Print, exactly and completely, every entry in the data.

* **The data**
========================================

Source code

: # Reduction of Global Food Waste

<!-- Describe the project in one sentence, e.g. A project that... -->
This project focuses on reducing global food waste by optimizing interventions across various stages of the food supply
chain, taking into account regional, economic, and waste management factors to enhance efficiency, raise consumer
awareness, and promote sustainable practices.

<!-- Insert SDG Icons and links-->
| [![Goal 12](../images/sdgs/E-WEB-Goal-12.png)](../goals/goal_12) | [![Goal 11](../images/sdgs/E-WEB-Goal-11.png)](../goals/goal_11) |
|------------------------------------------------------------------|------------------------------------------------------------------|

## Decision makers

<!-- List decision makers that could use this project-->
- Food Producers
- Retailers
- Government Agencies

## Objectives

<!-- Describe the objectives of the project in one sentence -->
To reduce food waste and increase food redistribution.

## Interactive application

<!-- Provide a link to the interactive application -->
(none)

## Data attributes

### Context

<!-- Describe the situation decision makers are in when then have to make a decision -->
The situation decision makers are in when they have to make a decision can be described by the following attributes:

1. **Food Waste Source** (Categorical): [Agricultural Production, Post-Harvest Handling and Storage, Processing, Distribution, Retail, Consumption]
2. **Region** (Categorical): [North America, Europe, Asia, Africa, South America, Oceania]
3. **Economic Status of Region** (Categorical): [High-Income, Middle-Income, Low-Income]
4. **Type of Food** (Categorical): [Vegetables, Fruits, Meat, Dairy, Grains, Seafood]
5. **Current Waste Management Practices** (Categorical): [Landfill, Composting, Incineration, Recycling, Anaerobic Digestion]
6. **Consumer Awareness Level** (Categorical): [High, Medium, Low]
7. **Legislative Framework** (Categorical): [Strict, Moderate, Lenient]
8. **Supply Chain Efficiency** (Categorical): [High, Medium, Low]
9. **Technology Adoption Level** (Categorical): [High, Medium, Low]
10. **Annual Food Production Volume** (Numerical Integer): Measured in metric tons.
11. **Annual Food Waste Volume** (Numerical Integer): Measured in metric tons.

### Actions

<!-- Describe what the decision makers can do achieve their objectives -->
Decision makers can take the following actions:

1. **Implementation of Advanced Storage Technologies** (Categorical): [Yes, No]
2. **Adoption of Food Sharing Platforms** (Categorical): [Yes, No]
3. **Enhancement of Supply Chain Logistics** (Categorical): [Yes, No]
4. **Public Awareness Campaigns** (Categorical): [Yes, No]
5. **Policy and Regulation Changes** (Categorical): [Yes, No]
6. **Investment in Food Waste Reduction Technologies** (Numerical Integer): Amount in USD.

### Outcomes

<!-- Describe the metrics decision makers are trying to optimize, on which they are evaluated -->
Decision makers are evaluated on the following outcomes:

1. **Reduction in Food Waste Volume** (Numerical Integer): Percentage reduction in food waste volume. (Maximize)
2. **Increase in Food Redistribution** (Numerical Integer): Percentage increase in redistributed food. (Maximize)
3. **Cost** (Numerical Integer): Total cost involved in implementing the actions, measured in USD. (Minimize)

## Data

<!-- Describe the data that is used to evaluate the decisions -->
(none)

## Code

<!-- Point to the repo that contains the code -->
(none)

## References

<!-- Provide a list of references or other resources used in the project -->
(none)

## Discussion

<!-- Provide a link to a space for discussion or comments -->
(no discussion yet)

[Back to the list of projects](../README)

========================================

* **Task solution**
Source code

: # Reduction of Global Food Waste

<!-- Describe the project in one sentence, e.g. A project that... -->
This project focuses on reducing global food waste by optimizing interventions across various stages of the food supply
chain, taking into account regional, economic, and waste management factors to enhance efficiency, raise consumer
awareness, and promote sustainable practices.

<!-- Insert SDG Icons and links-->
| [![Goal 12](../images/sdgs/E-WEB-Goal-12.png)](../goals/goal_12) | [![Goal 11](../images/sdgs/E-WEB-Goal-11.png)](../goals/goal_11) |
|------------------------------------------------------------------|------------------------------------------------------------------|

## Decision makers

<!-- List decision makers that could use this project-->
- Food Producers
- Retailers
- Government Agencies

## Objectives

<!-- Describe the objectives of the project in one sentence -->
To reduce food waste and increase food redistribution.

## Interactive application

<!-- Provide a link to the interactive application -->
(none)

## Data attributes

### Context

<!-- Describe the situation decision makers are in when then have to make a decision -->
The situation decision makers are in when they have to make a decision can be described by the following attributes:

1. **Food Waste Source** (Categorical): [Agricultural Production, Post-Harvest Handling and Storage, Processing, Distribution, Retail, Consumption]
2. **Region** (Categorical): [North America, Europe, Asia, Africa, South America, Oceania]
3. **Economic Status of Region** (Categorical): [High-Income, Middle-Income, Low-Income]
4. **Type of Food** (Categorical): [Vegetables, Fruits, Meat, Dairy, Grains, Seafood]
5. **Current Waste Management Practices** (Categorical): [Landfill, Composting, Incineration, Recycling, Anaerobic Digestion]
6. **Consumer Awareness Level** (Categorical): [High, Medium, Low]
7. **Legislative Framework** (Categorical): [Strict, Moderate, Lenient]
8. **Supply Chain Efficiency** (Categorical): [High, Medium, Low]
9. **Technology Adoption Level** (Categorical): [High, Medium, Low]
10. **Annual Food Production Volume** (Numerical Integer): Measured in metric tons.
11. **Annual Food Waste Volume** (Numerical Integer): Measured in metric tons.

### Actions

<!-- Describe what the decision makers can do achieve their objectives -->
Decision makers can take the following actions:

1. **Implementation of Advanced Storage Technologies** (Categorical): [Yes, No]
2. **Adoption of Food Sharing Platforms** (Categorical): [Yes, No]
3. **Enhancement of Supply Chain Logistics** (Categorical): [Yes, No]
4. **Public Awareness Campaigns** (Categorical): [Yes, No]
5. **Policy and Regulation Changes** (Categorical): [Yes, No]
6. **Investment in Food Waste Reduction Technologies** (Numerical Integer): Amount in USD.

### Outcomes

<!-- Describe the metrics decision makers are trying to optimize, on which they are evaluated -->
Decision makers are evaluated on the following outcomes:

1. **Reduction in Food Waste Volume** (Numerical Integer): Percentage reduction in food waste volume. (Maximize)
2. **Increase in Food Redistribution** (Numerical Integer): Percentage increase in redistributed food. (Maximize)
3. **Cost** (Numerical Integer): Total cost involved in implementing the actions, measured in USD. (Minimize)

## Data

<!-- Describe the data that is used to evaluate the decisions -->
(none)

## Code

<!-- Point to the repo that contains the code -->
(none)

## References

<!-- Provide a list of references or other resources used in the project -->
(none)

## Discussion

<!-- Provide a link to a space for discussion or comments -->
(no discussion yet)

[Back to the list of projects](../README)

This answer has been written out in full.